Good data engineering solutions must leverage advanced analytics in a variety of ways. We should be using these techniques for analysing data, anomaly and outlier detection, advanced matching for data quality analysis, natural language processing for extracting data from unstructured data and performing sentiment analysis, recommendation systems, fraud detection − the list is endless.

The reality is these capabilities have been around since before AI. They have always been important skills for data engineers and analysts.

Many people also speak about use cases such as automated ingestion, optimisation of ingestion processes in real-time, parallelise processing, optimise resource utilisation, etc. I personally don’t see data engineers getting too involved in this level of detail.

I believe that industry in general is moving to the cloud platform, and the cloud platforms and services will naturally provide this capability as a service “behind the scenes”.

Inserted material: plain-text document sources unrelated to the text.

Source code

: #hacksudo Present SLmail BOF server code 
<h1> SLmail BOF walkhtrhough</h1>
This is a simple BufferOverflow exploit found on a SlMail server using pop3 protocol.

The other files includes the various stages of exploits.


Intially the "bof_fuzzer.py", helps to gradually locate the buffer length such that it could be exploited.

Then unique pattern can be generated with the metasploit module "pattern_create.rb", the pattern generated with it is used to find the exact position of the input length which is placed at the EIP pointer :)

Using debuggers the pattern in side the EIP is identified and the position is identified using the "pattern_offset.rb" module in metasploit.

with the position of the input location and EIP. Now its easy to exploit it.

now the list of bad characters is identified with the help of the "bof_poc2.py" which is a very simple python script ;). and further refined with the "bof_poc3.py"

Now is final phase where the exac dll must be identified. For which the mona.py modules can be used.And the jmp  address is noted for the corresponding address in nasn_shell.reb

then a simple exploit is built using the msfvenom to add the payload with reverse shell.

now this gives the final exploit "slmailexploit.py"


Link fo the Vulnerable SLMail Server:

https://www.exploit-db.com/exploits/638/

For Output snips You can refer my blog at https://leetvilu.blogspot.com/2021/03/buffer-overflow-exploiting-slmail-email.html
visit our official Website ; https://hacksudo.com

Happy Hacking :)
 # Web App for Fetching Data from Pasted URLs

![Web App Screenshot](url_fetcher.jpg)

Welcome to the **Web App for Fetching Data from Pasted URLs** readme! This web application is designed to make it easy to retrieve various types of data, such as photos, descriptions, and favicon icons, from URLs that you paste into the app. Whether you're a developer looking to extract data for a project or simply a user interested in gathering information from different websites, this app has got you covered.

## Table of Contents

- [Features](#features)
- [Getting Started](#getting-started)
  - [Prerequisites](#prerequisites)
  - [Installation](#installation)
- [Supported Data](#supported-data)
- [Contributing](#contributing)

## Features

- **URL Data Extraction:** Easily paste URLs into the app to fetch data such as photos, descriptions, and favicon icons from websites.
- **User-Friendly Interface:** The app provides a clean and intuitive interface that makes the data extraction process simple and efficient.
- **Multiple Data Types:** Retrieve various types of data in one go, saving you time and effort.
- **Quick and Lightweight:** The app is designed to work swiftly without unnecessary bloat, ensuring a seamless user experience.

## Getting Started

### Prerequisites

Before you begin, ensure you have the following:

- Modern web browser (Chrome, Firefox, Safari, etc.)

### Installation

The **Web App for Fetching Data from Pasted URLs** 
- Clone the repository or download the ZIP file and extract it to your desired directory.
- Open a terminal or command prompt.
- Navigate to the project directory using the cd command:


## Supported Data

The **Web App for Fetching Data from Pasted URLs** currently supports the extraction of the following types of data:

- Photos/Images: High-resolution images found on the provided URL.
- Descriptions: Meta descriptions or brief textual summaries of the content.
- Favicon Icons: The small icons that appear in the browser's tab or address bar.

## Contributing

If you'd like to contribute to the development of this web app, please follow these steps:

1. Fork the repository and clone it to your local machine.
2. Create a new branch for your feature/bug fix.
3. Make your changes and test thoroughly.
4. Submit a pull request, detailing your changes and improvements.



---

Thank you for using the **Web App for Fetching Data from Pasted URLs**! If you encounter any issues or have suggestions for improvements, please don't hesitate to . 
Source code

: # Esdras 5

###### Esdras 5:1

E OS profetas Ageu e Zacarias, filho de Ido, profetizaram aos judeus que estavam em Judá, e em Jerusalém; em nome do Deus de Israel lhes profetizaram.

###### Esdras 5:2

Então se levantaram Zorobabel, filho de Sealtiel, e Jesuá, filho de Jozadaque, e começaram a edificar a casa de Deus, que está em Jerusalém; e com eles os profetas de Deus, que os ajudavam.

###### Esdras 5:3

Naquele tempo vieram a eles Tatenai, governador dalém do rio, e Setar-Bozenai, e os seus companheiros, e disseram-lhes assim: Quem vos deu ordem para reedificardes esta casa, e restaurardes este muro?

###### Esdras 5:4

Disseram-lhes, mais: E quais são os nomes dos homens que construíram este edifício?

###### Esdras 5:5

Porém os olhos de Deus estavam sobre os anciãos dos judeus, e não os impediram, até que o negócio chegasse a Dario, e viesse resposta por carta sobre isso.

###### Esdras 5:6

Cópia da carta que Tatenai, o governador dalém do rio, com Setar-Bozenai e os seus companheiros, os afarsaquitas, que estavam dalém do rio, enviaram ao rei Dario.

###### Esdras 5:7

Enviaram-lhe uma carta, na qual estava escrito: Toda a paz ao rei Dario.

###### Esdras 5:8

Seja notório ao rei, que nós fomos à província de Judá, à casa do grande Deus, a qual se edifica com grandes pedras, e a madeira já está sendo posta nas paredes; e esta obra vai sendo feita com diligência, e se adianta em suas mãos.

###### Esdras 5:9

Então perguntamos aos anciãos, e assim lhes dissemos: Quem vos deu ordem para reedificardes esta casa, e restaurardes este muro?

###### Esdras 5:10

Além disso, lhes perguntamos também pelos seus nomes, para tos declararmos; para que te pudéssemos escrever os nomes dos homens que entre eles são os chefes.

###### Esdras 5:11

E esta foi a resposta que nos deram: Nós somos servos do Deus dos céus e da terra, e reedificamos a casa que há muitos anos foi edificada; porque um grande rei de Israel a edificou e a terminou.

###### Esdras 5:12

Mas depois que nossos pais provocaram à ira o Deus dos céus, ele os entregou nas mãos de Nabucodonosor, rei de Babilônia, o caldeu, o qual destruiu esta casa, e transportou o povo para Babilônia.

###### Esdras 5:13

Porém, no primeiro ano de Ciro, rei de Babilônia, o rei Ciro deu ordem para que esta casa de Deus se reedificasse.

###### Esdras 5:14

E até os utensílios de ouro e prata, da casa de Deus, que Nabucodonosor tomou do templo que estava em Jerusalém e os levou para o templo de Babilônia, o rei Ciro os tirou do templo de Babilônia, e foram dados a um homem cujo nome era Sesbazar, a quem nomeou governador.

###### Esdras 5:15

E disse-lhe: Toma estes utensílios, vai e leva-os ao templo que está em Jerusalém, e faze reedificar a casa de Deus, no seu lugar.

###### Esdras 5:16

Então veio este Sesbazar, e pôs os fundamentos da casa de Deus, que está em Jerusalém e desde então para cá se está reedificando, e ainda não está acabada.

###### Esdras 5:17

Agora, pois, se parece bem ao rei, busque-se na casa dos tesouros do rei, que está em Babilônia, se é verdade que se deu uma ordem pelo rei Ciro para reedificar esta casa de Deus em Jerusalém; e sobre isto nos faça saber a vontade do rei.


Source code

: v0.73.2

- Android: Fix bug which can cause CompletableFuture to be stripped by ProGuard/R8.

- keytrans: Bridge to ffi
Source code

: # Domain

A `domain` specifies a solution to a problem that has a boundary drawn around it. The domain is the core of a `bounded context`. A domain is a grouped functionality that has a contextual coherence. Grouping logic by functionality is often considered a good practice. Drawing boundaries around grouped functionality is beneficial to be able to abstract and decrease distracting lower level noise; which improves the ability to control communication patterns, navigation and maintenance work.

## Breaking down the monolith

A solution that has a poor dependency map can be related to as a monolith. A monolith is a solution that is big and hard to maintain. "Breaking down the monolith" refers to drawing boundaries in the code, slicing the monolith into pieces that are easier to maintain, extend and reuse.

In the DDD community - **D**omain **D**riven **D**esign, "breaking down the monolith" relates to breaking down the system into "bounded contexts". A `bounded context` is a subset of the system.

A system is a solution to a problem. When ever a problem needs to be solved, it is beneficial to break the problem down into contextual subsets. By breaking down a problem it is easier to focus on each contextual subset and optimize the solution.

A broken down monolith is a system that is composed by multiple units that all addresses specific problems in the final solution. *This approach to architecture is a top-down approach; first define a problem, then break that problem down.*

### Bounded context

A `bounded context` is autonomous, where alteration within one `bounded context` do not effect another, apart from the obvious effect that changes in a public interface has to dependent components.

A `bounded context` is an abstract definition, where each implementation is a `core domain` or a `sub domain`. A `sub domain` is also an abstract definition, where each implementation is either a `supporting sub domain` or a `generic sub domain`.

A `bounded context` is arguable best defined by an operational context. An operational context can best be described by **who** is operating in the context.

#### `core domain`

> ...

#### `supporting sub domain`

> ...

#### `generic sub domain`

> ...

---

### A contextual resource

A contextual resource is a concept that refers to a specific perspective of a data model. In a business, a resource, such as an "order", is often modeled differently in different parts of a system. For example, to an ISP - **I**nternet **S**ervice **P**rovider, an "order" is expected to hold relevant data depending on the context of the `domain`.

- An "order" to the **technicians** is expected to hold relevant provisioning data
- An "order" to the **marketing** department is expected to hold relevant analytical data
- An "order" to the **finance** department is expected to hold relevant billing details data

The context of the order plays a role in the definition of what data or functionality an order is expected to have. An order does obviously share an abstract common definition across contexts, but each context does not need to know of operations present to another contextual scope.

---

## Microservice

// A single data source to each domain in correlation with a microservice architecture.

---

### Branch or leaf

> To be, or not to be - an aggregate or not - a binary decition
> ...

What I do believe is that the role of the data engineer remains secure. Data is complex, working with this often requires domain knowledge that is unique to an organisation. Data engineers are required to provide this unique domain expertise, overcome data and algorithm bias, refining models to increase performance, validating results and making key judgement calls.

Data engineers do, however, need to up their game to keep up with the changing industry. The data engineers of the future will need a strong blend of mathematical, statistical, computer science and data skills and knowledge. This needs to be blended so that data engineers can leverage AI in building solutions that are highly-automated, fault-tolerant, with rich data governance and data quality associated features.

In short, I believe data engineers have challenging yet exciting times ahead of them.